Ériger son entité pétrochimique UOP (Universal Oil Products) comme un acteur incontournable de la décarbonation de l’industrie chimique, en fournissant des procédés et des technologies toujours plus durables. C’est une des ambitions clairement avancées par l’entreprise américaine Honeywell, à l’occasion de son séminaire organisé, en septembre dernier, sur le thème du développement durable et de la transition énergétique, qui a réuni une quarantaine de journalistes du monde entier, à Chicago (Illinois, États-Unis).

« Honeywell UOP » – ainsi rebaptisé par Honeywell, à la suite de son rachat intégral en 2005, après l’avoir détenu à parts égales avec Dow à partir de 1994 – est bien connu de l’industrie chimique. En 2022, l’activité a représenté 2,4 millions de dollars de ventes, soit environ 7 % du chiffre d’affaires (CA) total du groupe. Elle appartient au segment Performance Materials & Technologies, qui regroupe les matériaux avancés, les produits chimiques et les procédés d’ingénierie (environ 30 % du CA total). Historiquement, elle développe et commercialise des technologies sous licence, comme l’hydrocraquage pour la production de carburants (diesel et kérosène), et offre également des catalyseurs et des adsorbants pour les procédés de raffinage. Au fil du temps, et en réponse aux enjeux climatiques actuels, Honeywell UOP s’est diversifié, pour se diriger vers du captage et du stockage du dioxyde de carbone (CO2), de la production de carburants renouvelables et d’hydrogène vert, ou encore du recyclage de plastiques.

Et en matière d’ingénierie, le groupe fournit non seulement les licences technologiques, mais peut aussi procéder à la conception technique des unités industrielles, comme le précise Kevin O’Neil, directeur des carburants renouvelables : « Nous pouvons fournir certains équipements préparatoires, ainsi que des catalyseurs qui s’appliquent au procédé. » Un business que Gavin Towler, directeur du développement durable, confirme opérer en Europe, une région qui représente 19 % de ses ventes : « Nous fournissons des technologies aux grandes entreprises de l’énergie, telles qu’Equinor, et nous travaillons sur des projets relatifs à l’hydrogène vert, notamment. » Et à Kevin O’Neil de compléter : « Parmi ses principaux concurrents ingénieristes européens figurent le français Axens, filiale de l’IFPEN, le danois Topsoe. Il existe d'autres groupes qui possèdent, dans leur portefeuille, des licences de procédé qui peuvent nous concurrencer dans certains domaines spécifiques. »

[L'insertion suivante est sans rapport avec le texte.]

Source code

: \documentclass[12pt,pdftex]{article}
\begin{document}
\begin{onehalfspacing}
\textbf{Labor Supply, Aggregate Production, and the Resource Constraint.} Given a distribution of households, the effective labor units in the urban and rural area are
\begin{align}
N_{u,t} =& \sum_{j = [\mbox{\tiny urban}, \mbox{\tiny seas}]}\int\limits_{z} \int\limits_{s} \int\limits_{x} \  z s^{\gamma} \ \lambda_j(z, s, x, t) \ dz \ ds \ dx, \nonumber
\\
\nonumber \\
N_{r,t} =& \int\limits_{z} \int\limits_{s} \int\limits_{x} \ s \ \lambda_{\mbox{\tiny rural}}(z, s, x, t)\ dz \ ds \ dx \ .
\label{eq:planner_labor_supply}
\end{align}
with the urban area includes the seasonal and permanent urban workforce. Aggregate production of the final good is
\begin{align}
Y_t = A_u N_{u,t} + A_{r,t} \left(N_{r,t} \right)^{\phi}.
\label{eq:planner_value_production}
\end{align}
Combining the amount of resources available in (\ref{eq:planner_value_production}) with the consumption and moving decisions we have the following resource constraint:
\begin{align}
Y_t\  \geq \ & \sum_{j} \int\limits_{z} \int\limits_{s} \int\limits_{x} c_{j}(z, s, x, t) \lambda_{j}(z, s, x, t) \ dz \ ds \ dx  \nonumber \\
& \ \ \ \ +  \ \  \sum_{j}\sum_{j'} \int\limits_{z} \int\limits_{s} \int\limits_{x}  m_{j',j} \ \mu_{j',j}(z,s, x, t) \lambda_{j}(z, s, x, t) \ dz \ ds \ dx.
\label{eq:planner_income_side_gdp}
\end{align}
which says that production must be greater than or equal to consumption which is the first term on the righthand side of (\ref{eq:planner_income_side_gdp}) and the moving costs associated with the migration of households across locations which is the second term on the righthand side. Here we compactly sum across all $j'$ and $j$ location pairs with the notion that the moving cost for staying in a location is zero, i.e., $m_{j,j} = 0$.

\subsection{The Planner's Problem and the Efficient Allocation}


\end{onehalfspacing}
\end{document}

Pour mettre au point ses innovations produits et procédés, Honeywell exploite, entre autres, deux sites industriels, Riverside et Des Plaines, situés en banlieue de Chicago. Le premier est globalement dédié aux installations pilotes d’Honeywell UOP. « Riverside, c’est plus de cent ans d’innovation, au moins 200 000 échantillons analytiques, et 1 500 prototypes de catalyseurs examinés. C’est ici que nous développons de nouveaux procédés et fournissons des échantillons pour soutenir les ventes », s’enthousiasme Kyle Austin, directeur de l’ingénierie et de la R&D du site. Le second se voit davantage consacré à la R&D et à la caractérisation. « Les deux installations, situées à une cinquantaine de kilomètres l’une de l’autre, travaillent conjointement. Nous expédions des échantillons de l’une à l’autre, parfois deux fois par jour », raconte Sydney Niles, ingénieur R&D à Des Plaines. Et si le groupe a tenu à nous les faire découvrir, c’est essentiellement pour illustrer, de façon concrète, les technologies de son portefeuille qui contribuent à la transition énergétique, écologique et sociale de l’industrie.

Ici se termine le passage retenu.